**Task description:**
The answer should be each line of the records that contains the word "스코프인"; please copy them all.

**Dataset entries:**

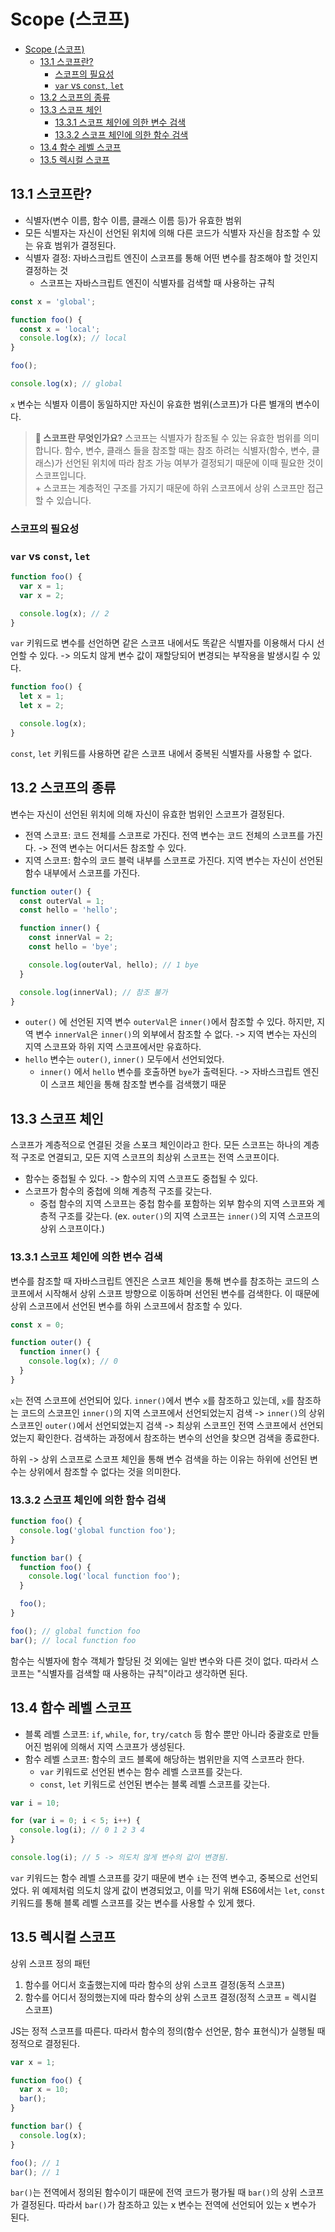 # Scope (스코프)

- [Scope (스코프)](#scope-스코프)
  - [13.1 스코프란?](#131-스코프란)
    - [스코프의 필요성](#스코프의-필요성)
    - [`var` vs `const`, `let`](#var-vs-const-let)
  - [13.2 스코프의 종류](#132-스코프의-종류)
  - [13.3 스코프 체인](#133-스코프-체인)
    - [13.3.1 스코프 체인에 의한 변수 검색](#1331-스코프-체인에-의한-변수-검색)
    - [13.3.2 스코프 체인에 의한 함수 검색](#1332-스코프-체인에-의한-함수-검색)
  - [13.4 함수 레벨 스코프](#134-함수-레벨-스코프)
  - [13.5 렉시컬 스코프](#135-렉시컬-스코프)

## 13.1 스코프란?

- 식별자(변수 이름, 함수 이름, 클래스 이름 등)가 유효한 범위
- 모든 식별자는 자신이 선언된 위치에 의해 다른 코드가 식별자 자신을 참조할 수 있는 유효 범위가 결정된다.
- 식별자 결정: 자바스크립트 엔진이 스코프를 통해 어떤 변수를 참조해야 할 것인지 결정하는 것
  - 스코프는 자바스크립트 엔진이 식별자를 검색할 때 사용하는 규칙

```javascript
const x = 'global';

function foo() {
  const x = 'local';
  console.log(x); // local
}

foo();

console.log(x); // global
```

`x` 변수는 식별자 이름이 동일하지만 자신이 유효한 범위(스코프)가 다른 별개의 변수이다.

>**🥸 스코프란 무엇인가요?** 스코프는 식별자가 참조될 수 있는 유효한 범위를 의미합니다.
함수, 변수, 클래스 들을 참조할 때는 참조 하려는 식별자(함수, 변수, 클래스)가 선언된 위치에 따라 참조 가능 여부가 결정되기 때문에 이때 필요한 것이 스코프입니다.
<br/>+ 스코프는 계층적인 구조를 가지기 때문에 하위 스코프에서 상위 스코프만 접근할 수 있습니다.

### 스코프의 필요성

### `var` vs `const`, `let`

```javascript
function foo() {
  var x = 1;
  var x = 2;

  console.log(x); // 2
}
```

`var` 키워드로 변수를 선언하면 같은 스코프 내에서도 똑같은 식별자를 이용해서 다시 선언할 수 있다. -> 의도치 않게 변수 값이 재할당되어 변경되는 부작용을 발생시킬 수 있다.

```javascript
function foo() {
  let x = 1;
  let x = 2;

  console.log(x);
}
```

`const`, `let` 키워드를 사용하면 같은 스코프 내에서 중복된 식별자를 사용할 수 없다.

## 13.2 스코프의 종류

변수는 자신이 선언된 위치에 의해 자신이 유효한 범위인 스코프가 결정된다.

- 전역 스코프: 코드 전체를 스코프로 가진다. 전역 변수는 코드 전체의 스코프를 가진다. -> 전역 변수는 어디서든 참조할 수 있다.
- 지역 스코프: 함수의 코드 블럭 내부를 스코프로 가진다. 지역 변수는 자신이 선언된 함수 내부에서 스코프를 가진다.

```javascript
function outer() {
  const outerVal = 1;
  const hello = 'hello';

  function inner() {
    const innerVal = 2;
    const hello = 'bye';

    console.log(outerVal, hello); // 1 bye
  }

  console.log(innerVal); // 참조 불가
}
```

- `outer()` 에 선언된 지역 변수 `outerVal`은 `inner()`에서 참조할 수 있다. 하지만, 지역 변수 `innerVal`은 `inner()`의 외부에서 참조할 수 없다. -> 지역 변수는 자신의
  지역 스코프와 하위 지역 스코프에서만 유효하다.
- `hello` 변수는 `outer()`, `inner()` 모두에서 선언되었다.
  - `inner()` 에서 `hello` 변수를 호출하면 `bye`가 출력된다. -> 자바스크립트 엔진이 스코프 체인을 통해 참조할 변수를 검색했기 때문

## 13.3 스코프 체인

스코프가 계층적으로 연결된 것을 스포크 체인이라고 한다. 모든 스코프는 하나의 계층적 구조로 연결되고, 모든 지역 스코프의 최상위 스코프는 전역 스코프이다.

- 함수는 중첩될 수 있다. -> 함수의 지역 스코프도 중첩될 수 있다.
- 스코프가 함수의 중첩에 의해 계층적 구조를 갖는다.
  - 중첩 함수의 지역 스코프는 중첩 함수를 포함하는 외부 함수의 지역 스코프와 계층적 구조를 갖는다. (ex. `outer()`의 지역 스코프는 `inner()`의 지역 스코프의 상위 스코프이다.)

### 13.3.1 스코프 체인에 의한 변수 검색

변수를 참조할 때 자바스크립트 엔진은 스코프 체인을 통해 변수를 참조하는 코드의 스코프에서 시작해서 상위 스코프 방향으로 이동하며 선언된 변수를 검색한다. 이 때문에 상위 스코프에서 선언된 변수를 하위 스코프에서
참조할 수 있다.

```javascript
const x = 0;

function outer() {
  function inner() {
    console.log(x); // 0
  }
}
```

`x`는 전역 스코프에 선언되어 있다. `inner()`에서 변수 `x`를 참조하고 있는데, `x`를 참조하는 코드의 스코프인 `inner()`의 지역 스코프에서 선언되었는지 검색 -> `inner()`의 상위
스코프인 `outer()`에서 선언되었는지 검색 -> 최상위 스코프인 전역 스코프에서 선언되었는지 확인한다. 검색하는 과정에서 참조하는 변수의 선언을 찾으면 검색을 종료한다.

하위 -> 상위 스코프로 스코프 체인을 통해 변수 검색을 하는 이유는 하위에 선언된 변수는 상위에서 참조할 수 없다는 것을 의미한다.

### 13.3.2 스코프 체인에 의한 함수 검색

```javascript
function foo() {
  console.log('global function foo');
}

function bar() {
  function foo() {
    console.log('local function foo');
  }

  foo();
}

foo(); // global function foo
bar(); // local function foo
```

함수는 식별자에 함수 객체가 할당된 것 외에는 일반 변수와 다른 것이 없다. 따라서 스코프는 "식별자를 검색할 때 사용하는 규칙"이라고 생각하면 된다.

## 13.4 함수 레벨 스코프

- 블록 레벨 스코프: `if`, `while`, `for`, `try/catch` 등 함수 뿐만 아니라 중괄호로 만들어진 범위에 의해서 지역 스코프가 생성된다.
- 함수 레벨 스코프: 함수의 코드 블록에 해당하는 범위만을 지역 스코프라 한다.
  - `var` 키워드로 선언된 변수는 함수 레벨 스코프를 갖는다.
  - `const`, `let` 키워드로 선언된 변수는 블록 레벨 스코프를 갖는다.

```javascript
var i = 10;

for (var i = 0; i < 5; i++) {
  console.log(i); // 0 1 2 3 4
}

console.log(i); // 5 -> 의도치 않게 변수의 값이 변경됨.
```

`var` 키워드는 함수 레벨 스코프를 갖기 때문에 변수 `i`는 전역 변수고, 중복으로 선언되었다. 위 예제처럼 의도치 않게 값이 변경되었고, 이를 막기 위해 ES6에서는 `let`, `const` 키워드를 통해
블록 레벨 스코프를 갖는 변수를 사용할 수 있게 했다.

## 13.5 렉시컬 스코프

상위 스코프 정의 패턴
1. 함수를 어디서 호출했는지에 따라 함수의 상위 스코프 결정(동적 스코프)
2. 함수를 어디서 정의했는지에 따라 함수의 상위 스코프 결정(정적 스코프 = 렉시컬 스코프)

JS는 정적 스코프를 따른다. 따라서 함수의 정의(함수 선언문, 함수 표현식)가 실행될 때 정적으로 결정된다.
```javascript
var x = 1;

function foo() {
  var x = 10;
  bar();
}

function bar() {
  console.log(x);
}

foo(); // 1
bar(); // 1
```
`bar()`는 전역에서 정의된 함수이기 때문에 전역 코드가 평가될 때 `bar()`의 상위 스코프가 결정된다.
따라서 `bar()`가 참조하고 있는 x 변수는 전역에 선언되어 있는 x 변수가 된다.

==

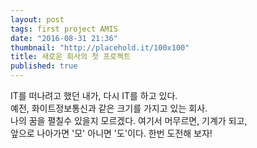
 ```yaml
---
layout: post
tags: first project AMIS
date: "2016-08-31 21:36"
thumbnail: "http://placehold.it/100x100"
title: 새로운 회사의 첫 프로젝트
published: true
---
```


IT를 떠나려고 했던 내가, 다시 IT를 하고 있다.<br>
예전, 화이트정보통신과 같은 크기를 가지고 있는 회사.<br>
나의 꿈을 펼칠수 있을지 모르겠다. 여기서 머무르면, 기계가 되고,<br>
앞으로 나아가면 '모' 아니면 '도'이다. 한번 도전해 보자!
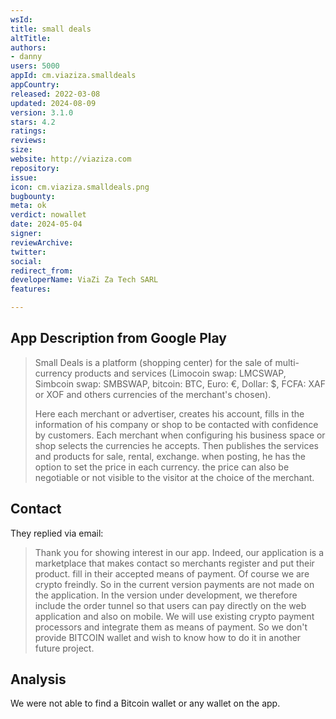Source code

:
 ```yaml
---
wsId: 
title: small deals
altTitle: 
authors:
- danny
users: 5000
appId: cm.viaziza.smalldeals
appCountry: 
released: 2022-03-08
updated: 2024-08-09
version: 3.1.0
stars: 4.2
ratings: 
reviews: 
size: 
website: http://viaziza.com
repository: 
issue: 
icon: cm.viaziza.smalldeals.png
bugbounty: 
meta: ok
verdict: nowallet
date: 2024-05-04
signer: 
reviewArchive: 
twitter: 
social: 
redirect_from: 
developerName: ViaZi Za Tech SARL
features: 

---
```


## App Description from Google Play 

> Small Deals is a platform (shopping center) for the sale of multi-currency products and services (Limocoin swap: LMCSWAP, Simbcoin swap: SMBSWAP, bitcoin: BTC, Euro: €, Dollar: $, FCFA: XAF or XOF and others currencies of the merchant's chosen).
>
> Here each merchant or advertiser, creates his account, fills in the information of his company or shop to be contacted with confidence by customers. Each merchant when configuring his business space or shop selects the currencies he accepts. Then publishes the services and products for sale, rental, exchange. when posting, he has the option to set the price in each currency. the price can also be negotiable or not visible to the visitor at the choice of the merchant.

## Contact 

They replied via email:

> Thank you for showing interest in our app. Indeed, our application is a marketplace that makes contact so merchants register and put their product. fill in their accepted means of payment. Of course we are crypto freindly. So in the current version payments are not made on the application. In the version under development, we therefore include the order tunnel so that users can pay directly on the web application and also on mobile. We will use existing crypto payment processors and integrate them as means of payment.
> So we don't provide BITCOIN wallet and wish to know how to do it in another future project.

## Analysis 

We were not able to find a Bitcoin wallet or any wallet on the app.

---

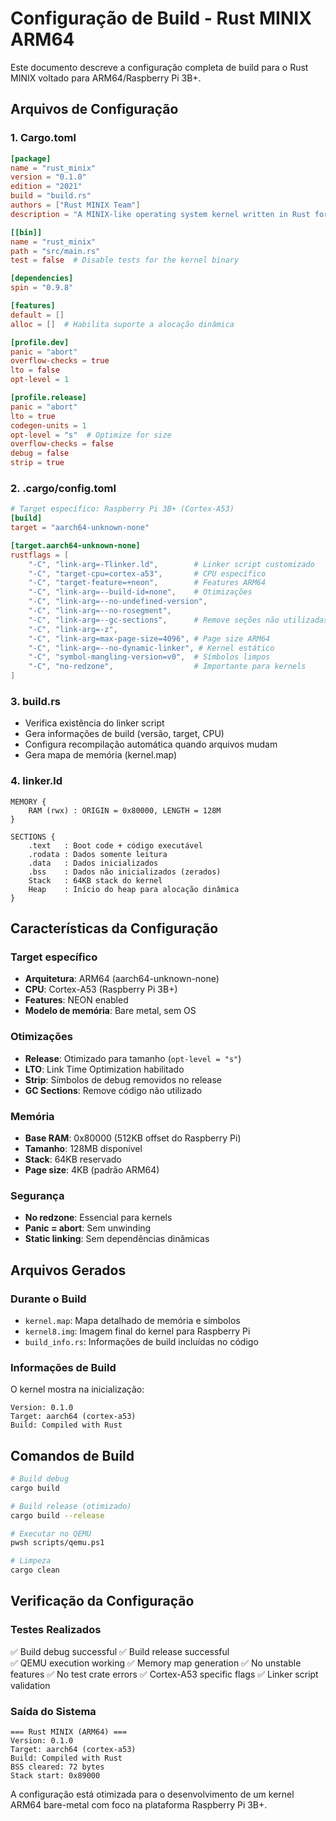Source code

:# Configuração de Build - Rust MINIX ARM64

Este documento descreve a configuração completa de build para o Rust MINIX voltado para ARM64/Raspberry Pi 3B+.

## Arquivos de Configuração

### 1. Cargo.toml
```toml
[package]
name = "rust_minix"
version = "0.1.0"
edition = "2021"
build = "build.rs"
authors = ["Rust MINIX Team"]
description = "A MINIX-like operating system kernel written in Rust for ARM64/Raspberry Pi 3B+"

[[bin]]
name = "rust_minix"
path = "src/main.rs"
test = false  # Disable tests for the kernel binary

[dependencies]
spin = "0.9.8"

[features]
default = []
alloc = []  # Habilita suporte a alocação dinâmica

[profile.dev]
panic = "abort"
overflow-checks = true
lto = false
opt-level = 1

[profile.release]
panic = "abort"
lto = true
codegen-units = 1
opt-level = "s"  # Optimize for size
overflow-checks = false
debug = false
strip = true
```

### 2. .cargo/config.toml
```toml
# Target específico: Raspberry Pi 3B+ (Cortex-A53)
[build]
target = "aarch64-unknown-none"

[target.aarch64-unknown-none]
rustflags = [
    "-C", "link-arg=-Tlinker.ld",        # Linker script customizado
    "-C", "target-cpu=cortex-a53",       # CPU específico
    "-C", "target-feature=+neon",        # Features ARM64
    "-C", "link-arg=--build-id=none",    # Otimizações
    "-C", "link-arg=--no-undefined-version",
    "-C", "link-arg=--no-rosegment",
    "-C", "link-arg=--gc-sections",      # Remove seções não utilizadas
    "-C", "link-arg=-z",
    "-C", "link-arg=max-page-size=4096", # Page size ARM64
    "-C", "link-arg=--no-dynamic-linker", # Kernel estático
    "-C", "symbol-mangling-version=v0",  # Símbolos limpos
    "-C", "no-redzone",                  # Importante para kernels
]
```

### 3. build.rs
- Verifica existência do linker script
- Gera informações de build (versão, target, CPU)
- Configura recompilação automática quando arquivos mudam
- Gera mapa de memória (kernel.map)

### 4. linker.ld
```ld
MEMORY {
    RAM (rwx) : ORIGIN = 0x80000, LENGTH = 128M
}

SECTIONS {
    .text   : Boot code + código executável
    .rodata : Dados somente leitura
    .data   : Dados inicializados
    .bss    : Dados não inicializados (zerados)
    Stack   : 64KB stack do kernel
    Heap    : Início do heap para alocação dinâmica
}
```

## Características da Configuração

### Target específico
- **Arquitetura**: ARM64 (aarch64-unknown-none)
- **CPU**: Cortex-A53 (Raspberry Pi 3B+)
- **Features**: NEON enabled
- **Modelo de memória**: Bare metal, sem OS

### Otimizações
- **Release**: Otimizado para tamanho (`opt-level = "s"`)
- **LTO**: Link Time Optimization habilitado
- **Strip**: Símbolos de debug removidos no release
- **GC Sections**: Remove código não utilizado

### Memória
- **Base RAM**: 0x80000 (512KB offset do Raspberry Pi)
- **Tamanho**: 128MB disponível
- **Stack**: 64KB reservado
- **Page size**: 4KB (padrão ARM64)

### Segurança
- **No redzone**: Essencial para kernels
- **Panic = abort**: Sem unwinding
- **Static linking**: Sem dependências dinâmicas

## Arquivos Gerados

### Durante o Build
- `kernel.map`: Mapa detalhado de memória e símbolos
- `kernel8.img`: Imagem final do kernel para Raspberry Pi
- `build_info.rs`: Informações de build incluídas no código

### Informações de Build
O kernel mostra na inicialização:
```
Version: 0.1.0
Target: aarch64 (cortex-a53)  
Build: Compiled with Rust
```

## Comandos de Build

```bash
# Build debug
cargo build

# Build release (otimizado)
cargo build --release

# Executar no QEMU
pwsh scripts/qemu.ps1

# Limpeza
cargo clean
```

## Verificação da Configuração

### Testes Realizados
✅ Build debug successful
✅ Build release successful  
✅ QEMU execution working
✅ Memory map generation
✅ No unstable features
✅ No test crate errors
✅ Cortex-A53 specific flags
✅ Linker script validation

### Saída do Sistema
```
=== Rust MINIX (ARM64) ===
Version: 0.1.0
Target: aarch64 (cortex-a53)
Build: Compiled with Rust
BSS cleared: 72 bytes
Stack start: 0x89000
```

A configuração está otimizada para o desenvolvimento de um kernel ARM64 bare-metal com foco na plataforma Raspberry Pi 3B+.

**Answer below:**
`x`는 전역 스코프에 선언되어 있다. `inner()`에서 변수 `x`를 참조하고 있는데, `x`를 참조하는 코드의 스코프인 `inner()`의 지역 스코프에서 선언되었는지 검색 -> `inner()`의 상위
스코프인 `outer()`에서 선언되었는지 검색 -> 최상위 스코프인 전역 스코프에서 선언되었는지 확인한다. 검색하는 과정에서 참조하는 변수의 선언을 찾으면 검색을 종료한다.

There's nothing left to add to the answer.